## [Task]
Your answer should consist of the lines in the data below that contain "wiki".

## [Provided data]

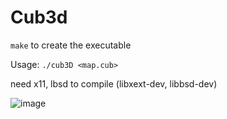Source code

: # Cub3d

```make``` to create the executable

Usage: ```./cub3D <map.cub>```

need x11, lbsd to compile (libxext-dev, libbsd-dev)

![image](https://github.com/dxrxbxk/Cub3d-Raycasting-/assets/49480965/3afe1665-d207-41e9-b715-454fce047158)
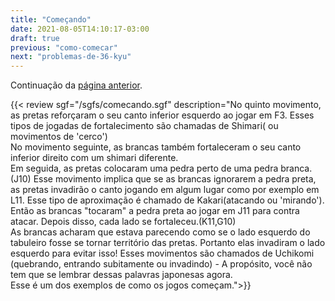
 ```yaml
---
title: "Começando"
date: 2021-08-05T14:10:17-03:00
draft: true
previous: "como-comecar"
next: "problemas-de-36-kyu"
---
```


Continuação da [página anterior](/como-comecar).


{{< review sgf="/sgfs/comecando.sgf" description="No quinto movimento, as pretas reforçaram o seu canto inferior esquerdo ao jogar em F3. Esses tipos de jogadas de fortalecimento são chamadas de Shimari( ou movimentos de 'cerco')<br />No movimento seguinte, as brancas também fortaleceram o seu canto inferior direito com um shimari diferente.<br />Em seguida, as pretas colocaram uma pedra perto de uma pedra branca.(J10) Esse movimento implica que se as brancas ignorarem a pedra preta, as pretas invadirão o canto jogando em algum lugar como por exemplo em L11. Esse tipo de aproximação é chamado de Kakari(atacando ou 'mirando').<br />Então as brancas \"tocaram\" a pedra preta ao jogar em J11 para contra atacar. Depois disso, cada lado se fortaleceu.(K11,G10)<br />As brancas acharam que estava parecendo como se o lado esquerdo do tabuleiro fosse se tornar território das pretas. Portanto elas invadiram o lado esquerdo para evitar isso! Esses movimentos são chamados de Uchikomi (quebrando, entrando subitamente ou invadindo) - A propósito, você não tem que se lembrar dessas palavras japonesas agora.<br />Esse é um dos exemplos de como os jogos começam.">}} 
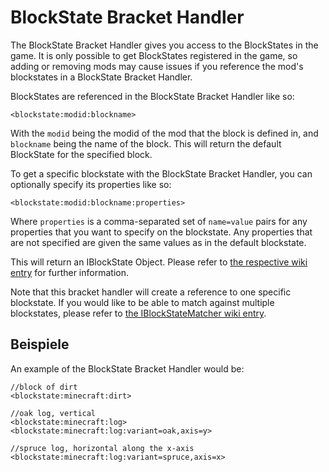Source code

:# BlockState Bracket Handler

The BlockState Bracket Handler gives you access to the BlockStates in the game. It is only possible to get BlockStates registered in the game, so adding or removing mods may cause issues if you reference the mod's blockstates in a BlockState Bracket Handler.

BlockStates are referenced in the BlockState Bracket Handler like so:

```zenscript
<blockstate:modid:blockname>
```

With the `modid` being the modid of the mod that the block is defined in, and `blockname` being the name of the block. This will return the default BlockState for the specified block.

To get a specific blockstate with the BlockState Bracket Handler, you can optionally specify its properties like so:

```zenscript
<blockstate:modid:blockname:properties>
```

Where `properties` is a comma-separated set of `name=value` pairs for any properties that you want to specify on the blockstate. Any properties that are not specified are given the same values as in the default blockstate.

This will return an IBlockState Object. Please refer to [the respective wiki entry](/Vanilla/Blocks/IBlockState/) for further information.

Note that this bracket handler will create a reference to one specific blockstate. If you would like to be able to match against multiple blockstates, please refer to [the IBlockStateMatcher wiki entry](/Vanilla/Blocks/IBlockStateMatcher).

## Beispiele

An example of the BlockState Bracket Handler would be:

```zenscript
//block of dirt
<blockstate:minecraft:dirt>

//oak log, vertical
<blockstate:minecraft:log>
<blockstate:minecraft:log:variant=oak,axis=y>

//spruce log, horizontal along the x-axis
<blockstate:minecraft:log:variant=spruce,axis=x>
```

## [Reply to the exercise]
This will return an IBlockState Object. Please refer to [the respective wiki entry](/Vanilla/Blocks/IBlockState/) for further information.
Note that this bracket handler will create a reference to one specific blockstate. If you would like to be able to match against multiple blockstates, please refer to [the IBlockStateMatcher wiki entry](/Vanilla/Blocks/IBlockStateMatcher).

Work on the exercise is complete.